- [What to produce]: What follows are records. Restate all of them word for word.

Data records
= = = = =

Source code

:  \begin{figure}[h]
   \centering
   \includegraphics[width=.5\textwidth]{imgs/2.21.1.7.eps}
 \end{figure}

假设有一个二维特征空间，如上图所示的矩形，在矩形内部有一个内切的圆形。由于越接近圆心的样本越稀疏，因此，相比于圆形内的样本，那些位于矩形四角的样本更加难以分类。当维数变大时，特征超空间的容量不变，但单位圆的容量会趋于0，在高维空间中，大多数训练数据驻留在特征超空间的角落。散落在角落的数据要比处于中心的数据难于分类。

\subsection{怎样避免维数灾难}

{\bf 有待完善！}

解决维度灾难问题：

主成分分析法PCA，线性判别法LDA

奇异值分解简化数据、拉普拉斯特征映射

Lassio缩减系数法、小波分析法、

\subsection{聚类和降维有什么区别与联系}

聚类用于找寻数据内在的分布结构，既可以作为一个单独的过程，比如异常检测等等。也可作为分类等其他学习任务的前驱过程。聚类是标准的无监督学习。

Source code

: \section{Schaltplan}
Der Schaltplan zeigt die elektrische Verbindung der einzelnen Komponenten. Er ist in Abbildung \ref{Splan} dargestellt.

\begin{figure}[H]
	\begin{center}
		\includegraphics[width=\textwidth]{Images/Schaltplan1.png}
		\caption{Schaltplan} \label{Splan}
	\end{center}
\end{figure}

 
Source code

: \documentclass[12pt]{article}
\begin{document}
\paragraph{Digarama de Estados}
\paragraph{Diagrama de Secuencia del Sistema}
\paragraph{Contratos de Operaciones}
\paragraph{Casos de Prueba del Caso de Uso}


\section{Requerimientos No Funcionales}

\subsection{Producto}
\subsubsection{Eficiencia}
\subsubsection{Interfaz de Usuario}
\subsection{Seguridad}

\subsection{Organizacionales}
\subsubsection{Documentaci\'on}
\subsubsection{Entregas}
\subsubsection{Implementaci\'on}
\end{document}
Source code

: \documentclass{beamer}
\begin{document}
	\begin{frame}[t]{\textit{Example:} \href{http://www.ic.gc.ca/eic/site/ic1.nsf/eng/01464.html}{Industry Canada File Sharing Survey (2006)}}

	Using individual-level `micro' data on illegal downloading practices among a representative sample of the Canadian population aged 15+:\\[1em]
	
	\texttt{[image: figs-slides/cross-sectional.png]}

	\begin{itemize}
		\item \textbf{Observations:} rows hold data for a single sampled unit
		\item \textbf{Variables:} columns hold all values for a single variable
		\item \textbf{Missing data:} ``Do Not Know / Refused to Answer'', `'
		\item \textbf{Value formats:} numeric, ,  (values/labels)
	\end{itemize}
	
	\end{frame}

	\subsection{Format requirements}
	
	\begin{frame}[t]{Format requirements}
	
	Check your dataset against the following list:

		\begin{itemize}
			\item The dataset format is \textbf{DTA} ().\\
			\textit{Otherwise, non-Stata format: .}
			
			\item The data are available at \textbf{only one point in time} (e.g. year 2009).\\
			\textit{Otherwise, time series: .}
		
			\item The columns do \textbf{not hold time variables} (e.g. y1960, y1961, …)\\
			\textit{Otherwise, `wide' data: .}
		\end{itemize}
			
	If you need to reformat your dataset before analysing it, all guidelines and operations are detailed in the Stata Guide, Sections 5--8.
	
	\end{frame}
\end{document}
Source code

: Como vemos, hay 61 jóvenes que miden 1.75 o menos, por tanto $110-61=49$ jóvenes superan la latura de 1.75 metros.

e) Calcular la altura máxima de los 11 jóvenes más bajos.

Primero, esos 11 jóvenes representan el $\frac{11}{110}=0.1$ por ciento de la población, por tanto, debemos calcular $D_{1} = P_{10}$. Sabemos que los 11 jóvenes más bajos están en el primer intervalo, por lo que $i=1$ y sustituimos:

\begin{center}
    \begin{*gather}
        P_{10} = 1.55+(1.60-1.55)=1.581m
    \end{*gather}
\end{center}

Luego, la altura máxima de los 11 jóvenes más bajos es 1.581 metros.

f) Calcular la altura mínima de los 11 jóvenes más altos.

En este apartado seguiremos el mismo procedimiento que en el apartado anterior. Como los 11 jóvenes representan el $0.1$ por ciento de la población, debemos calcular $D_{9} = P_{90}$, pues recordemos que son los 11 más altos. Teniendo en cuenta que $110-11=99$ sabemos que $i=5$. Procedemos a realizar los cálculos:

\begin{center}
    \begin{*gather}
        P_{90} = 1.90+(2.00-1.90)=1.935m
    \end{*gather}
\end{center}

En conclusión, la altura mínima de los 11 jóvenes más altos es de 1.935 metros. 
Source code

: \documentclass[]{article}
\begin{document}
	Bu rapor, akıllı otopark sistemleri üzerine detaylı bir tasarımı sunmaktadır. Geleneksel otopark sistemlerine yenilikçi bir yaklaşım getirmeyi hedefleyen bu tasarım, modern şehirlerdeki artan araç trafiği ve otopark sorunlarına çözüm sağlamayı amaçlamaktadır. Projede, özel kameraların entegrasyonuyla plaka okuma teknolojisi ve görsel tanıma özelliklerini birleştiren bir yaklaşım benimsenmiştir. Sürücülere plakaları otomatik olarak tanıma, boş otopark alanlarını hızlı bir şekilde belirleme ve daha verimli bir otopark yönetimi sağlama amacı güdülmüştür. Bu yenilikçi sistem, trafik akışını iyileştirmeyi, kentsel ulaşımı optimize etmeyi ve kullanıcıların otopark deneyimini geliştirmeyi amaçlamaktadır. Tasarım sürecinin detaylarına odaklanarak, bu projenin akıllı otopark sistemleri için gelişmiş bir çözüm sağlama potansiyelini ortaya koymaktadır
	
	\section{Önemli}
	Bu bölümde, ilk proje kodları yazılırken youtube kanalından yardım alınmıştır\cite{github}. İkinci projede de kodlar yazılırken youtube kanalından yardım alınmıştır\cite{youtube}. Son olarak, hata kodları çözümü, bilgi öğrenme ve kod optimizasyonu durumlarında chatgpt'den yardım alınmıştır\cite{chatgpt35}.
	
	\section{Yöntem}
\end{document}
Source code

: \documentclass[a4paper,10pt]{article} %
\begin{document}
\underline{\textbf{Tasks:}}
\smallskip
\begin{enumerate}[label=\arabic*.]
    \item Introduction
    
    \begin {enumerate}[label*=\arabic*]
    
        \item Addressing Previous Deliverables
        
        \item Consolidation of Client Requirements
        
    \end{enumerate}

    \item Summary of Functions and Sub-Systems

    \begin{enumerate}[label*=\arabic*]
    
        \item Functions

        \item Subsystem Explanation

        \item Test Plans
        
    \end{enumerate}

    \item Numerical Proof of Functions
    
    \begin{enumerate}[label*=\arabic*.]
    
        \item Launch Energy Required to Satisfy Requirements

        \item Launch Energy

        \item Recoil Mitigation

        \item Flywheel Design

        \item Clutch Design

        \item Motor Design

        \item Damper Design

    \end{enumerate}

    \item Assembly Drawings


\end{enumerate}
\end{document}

= = = = =

- [Solution to this problem]:
Source code

:  \begin{figure}[h]
   \centering
   \includegraphics[width=.5\textwidth]{imgs/2.21.1.7.eps}
 \end{figure}

假设有一个二维特征空间，如上图所示的矩形，在矩形内部有一个内切的圆形。由于越接近圆心的样本越稀疏，因此，相比于圆形内的样本，那些位于矩形四角的样本更加难以分类。当维数变大时，特征超空间的容量不变，但单位圆的容量会趋于0，在高维空间中，大多数训练数据驻留在特征超空间的角落。散落在角落的数据要比处于中心的数据难于分类。

\subsection{怎样避免维数灾难}

{\bf 有待完善！}

解决维度灾难问题：

主成分分析法PCA，线性判别法LDA

奇异值分解简化数据、拉普拉斯特征映射

Lassio缩减系数法、小波分析法、

\subsection{聚类和降维有什么区别与联系}

聚类用于找寻数据内在的分布结构，既可以作为一个单独的过程，比如异常检测等等。也可作为分类等其他学习任务的前驱过程。聚类是标准的无监督学习。

Source code

: \section{Schaltplan}
Der Schaltplan zeigt die elektrische Verbindung der einzelnen Komponenten. Er ist in Abbildung \ref{Splan} dargestellt.

\begin{figure}[H]
	\begin{center}
		\includegraphics[width=\textwidth]{Images/Schaltplan1.png}
		\caption{Schaltplan} \label{Splan}
	\end{center}
\end{figure}

 
Source code

: \documentclass[12pt]{article}
\begin{document}
\paragraph{Digarama de Estados}
\paragraph{Diagrama de Secuencia del Sistema}
\paragraph{Contratos de Operaciones}
\paragraph{Casos de Prueba del Caso de Uso}


\section{Requerimientos No Funcionales}

\subsection{Producto}
\subsubsection{Eficiencia}
\subsubsection{Interfaz de Usuario}
\subsection{Seguridad}

\subsection{Organizacionales}
\subsubsection{Documentaci\'on}
\subsubsection{Entregas}
\subsubsection{Implementaci\'on}
\end{document}
Source code

: \documentclass{beamer}
\begin{document}
	\begin{frame}[t]{\textit{Example:} \href{http://www.ic.gc.ca/eic/site/ic1.nsf/eng/01464.html}{Industry Canada File Sharing Survey (2006)}}

	Using individual-level `micro' data on illegal downloading practices among a representative sample of the Canadian population aged 15+:\\[1em]
	
	\texttt{[image: figs-slides/cross-sectional.png]}

	\begin{itemize}
		\item \textbf{Observations:} rows hold data for a single sampled unit
		\item \textbf{Variables:} columns hold all values for a single variable
		\item \textbf{Missing data:} ``Do Not Know / Refused to Answer'', `'
		\item \textbf{Value formats:} numeric, ,  (values/labels)
	\end{itemize}
	
	\end{frame}

	\subsection{Format requirements}
	
	\begin{frame}[t]{Format requirements}
	
	Check your dataset against the following list:

		\begin{itemize}
			\item The dataset format is \textbf{DTA} ().\\
			\textit{Otherwise, non-Stata format: .}
			
			\item The data are available at \textbf{only one point in time} (e.g. year 2009).\\
			\textit{Otherwise, time series: .}
		
			\item The columns do \textbf{not hold time variables} (e.g. y1960, y1961, …)\\
			\textit{Otherwise, `wide' data: .}
		\end{itemize}
			
	If you need to reformat your dataset before analysing it, all guidelines and operations are detailed in the Stata Guide, Sections 5--8.
	
	\end{frame}
\end{document}
Source code

: Como vemos, hay 61 jóvenes que miden 1.75 o menos, por tanto $110-61=49$ jóvenes superan la latura de 1.75 metros.

e) Calcular la altura máxima de los 11 jóvenes más bajos.

Primero, esos 11 jóvenes representan el $\frac{11}{110}=0.1$ por ciento de la población, por tanto, debemos calcular $D_{1} = P_{10}$. Sabemos que los 11 jóvenes más bajos están en el primer intervalo, por lo que $i=1$ y sustituimos:

\begin{center}
    \begin{*gather}
        P_{10} = 1.55+(1.60-1.55)=1.581m
    \end{*gather}
\end{center}

Luego, la altura máxima de los 11 jóvenes más bajos es 1.581 metros.

f) Calcular la altura mínima de los 11 jóvenes más altos.

En este apartado seguiremos el mismo procedimiento que en el apartado anterior. Como los 11 jóvenes representan el $0.1$ por ciento de la población, debemos calcular $D_{9} = P_{90}$, pues recordemos que son los 11 más altos. Teniendo en cuenta que $110-11=99$ sabemos que $i=5$. Procedemos a realizar los cálculos:

\begin{center}
    \begin{*gather}
        P_{90} = 1.90+(2.00-1.90)=1.935m
    \end{*gather}
\end{center}

En conclusión, la altura mínima de los 11 jóvenes más altos es de 1.935 metros. 
Source code

: \documentclass[]{article}
\begin{document}
	Bu rapor, akıllı otopark sistemleri üzerine detaylı bir tasarımı sunmaktadır. Geleneksel otopark sistemlerine yenilikçi bir yaklaşım getirmeyi hedefleyen bu tasarım, modern şehirlerdeki artan araç trafiği ve otopark sorunlarına çözüm sağlamayı amaçlamaktadır. Projede, özel kameraların entegrasyonuyla plaka okuma teknolojisi ve görsel tanıma özelliklerini birleştiren bir yaklaşım benimsenmiştir. Sürücülere plakaları otomatik olarak tanıma, boş otopark alanlarını hızlı bir şekilde belirleme ve daha verimli bir otopark yönetimi sağlama amacı güdülmüştür. Bu yenilikçi sistem, trafik akışını iyileştirmeyi, kentsel ulaşımı optimize etmeyi ve kullanıcıların otopark deneyimini geliştirmeyi amaçlamaktadır. Tasarım sürecinin detaylarına odaklanarak, bu projenin akıllı otopark sistemleri için gelişmiş bir çözüm sağlama potansiyelini ortaya koymaktadır
	
	\section{Önemli}
	Bu bölümde, ilk proje kodları yazılırken youtube kanalından yardım alınmıştır\cite{github}. İkinci projede de kodlar yazılırken youtube kanalından yardım alınmıştır\cite{youtube}. Son olarak, hata kodları çözümü, bilgi öğrenme ve kod optimizasyonu durumlarında chatgpt'den yardım alınmıştır\cite{chatgpt35}.
	
	\section{Yöntem}
\end{document}
Source code

: \documentclass[a4paper,10pt]{article} %
\begin{document}
\underline{\textbf{Tasks:}}
\smallskip
\begin{enumerate}[label=\arabic*.]
    \item Introduction
    
    \begin {enumerate}[label*=\arabic*]
    
        \item Addressing Previous Deliverables
        
        \item Consolidation of Client Requirements
        
    \end{enumerate}

    \item Summary of Functions and Sub-Systems

    \begin{enumerate}[label*=\arabic*]
    
        \item Functions

        \item Subsystem Explanation

        \item Test Plans
        
    \end{enumerate}

    \item Numerical Proof of Functions
    
    \begin{enumerate}[label*=\arabic*.]
    
        \item Launch Energy Required to Satisfy Requirements

        \item Launch Energy

        \item Recoil Mitigation

        \item Flywheel Design

        \item Clutch Design

        \item Motor Design

        \item Damper Design

    \end{enumerate}

    \item Assembly Drawings


\end{enumerate}
\end{document}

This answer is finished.